§ What to produce
Work through the entries below and show every line in which "json" is found.

=== Section Start ===

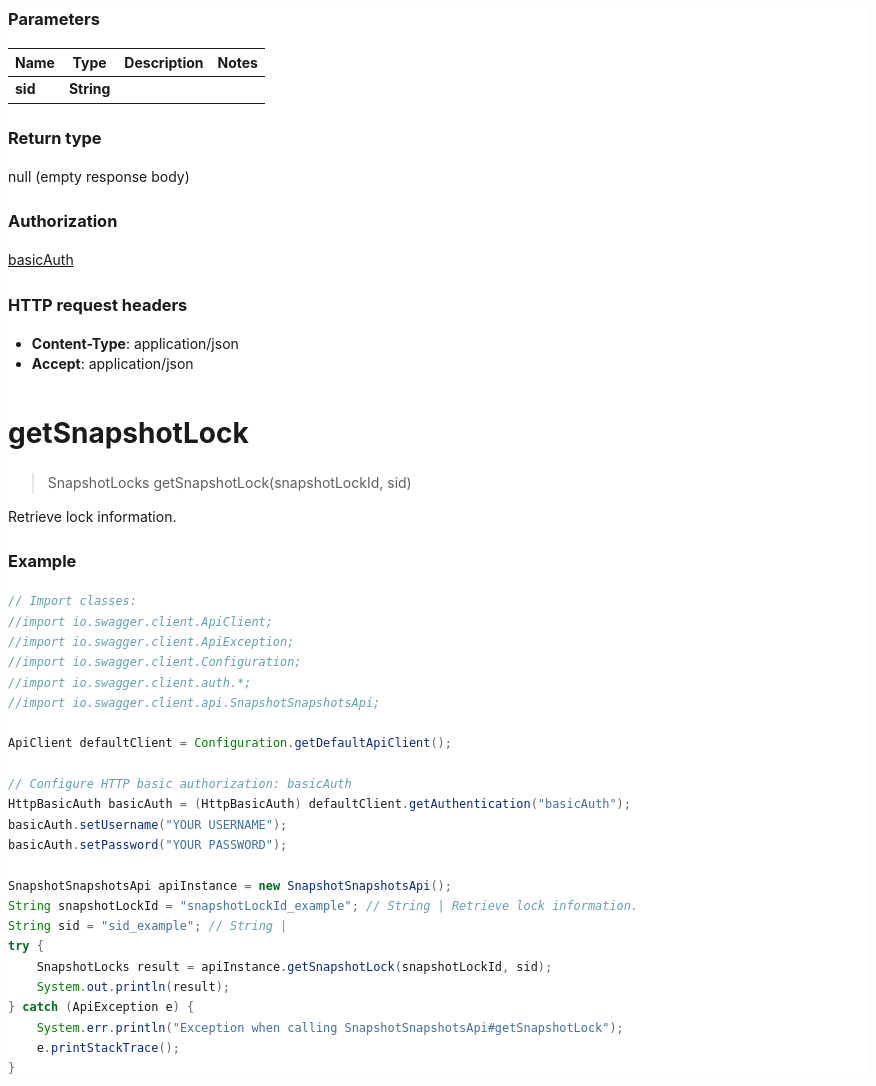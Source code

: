 ### Parameters

Name | Type | Description  | Notes
------------- | ------------- | ------------- | -------------
 **sid** | **String**|  |

### Return type

null (empty response body)

### Authorization

[basicAuth](../README.md#basicAuth)

### HTTP request headers

 - **Content-Type**: application/json
 - **Accept**: application/json

<a name="getSnapshotLock"></a>
# **getSnapshotLock**
> SnapshotLocks getSnapshotLock(snapshotLockId, sid)



Retrieve lock information.

### Example
```java
// Import classes:
//import io.swagger.client.ApiClient;
//import io.swagger.client.ApiException;
//import io.swagger.client.Configuration;
//import io.swagger.client.auth.*;
//import io.swagger.client.api.SnapshotSnapshotsApi;

ApiClient defaultClient = Configuration.getDefaultApiClient();

// Configure HTTP basic authorization: basicAuth
HttpBasicAuth basicAuth = (HttpBasicAuth) defaultClient.getAuthentication("basicAuth");
basicAuth.setUsername("YOUR USERNAME");
basicAuth.setPassword("YOUR PASSWORD");

SnapshotSnapshotsApi apiInstance = new SnapshotSnapshotsApi();
String snapshotLockId = "snapshotLockId_example"; // String | Retrieve lock information.
String sid = "sid_example"; // String | 
try {
    SnapshotLocks result = apiInstance.getSnapshotLock(snapshotLockId, sid);
    System.out.println(result);
} catch (ApiException e) {
    System.err.println("Exception when calling SnapshotSnapshotsApi#getSnapshotLock");
    e.printStackTrace();
}
```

=== Section End ===

§ Result of the task
 - **Content-Type**: application/json
 - **Accept**: application/json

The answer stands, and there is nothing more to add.